[Records from a dataset]
- Opening Delimiter -

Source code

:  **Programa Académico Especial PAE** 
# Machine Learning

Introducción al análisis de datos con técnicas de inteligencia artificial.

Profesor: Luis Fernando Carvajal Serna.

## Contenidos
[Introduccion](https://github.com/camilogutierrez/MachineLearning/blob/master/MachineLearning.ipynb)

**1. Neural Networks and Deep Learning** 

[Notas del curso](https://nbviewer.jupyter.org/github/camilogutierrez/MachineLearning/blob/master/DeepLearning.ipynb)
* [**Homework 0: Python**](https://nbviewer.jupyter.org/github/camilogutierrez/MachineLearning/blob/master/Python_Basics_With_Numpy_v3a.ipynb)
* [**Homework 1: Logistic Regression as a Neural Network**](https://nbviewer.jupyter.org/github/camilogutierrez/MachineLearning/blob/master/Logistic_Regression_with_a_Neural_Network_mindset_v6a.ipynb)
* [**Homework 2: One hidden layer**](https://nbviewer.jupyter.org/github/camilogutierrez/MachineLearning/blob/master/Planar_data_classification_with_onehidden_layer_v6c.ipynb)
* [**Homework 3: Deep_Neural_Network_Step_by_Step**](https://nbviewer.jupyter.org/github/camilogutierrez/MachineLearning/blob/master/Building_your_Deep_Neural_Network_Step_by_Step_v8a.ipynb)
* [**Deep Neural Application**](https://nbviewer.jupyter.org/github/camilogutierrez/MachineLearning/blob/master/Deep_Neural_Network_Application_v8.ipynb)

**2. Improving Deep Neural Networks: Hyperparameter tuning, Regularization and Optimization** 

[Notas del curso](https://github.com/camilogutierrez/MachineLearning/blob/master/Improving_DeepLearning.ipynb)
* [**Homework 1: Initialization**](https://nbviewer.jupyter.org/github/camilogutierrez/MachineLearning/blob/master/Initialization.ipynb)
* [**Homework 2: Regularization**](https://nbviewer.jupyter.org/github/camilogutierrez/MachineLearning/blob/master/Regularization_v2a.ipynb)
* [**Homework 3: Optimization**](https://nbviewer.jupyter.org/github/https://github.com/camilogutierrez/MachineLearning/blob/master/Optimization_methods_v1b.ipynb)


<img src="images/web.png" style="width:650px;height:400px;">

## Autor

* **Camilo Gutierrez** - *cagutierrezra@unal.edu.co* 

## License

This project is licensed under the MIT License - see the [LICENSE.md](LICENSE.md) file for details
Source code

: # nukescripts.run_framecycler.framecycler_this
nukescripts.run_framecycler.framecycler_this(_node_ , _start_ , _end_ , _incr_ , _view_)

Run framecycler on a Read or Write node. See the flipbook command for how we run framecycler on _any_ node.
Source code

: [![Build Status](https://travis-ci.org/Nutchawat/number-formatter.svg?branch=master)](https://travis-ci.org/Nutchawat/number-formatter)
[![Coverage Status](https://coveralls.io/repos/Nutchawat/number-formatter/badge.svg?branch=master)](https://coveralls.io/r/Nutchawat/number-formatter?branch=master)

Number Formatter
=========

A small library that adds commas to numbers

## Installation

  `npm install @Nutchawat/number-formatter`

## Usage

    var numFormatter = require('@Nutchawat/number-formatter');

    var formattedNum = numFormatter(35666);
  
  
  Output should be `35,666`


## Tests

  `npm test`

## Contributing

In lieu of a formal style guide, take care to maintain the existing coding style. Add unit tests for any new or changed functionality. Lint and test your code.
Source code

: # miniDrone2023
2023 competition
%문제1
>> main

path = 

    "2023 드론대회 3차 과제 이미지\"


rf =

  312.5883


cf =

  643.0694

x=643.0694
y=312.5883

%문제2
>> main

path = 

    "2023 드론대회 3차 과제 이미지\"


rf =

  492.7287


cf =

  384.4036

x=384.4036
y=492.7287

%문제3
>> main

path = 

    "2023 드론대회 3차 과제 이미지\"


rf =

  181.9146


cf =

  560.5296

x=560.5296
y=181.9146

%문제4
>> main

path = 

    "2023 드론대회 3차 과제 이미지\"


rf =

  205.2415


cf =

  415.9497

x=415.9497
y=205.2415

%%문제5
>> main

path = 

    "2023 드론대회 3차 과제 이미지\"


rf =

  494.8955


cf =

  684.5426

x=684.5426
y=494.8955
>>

- Closing Delimiter -

■ Action item: Using the records above, copy all lines that include the word "curso".

■ Response:
[Notas del curso](https://nbviewer.jupyter.org/github/camilogutierrez/MachineLearning/blob/master/DeepLearning.ipynb)
[Notas del curso](https://github.com/camilogutierrez/MachineLearning/blob/master/Improving_DeepLearning.ipynb)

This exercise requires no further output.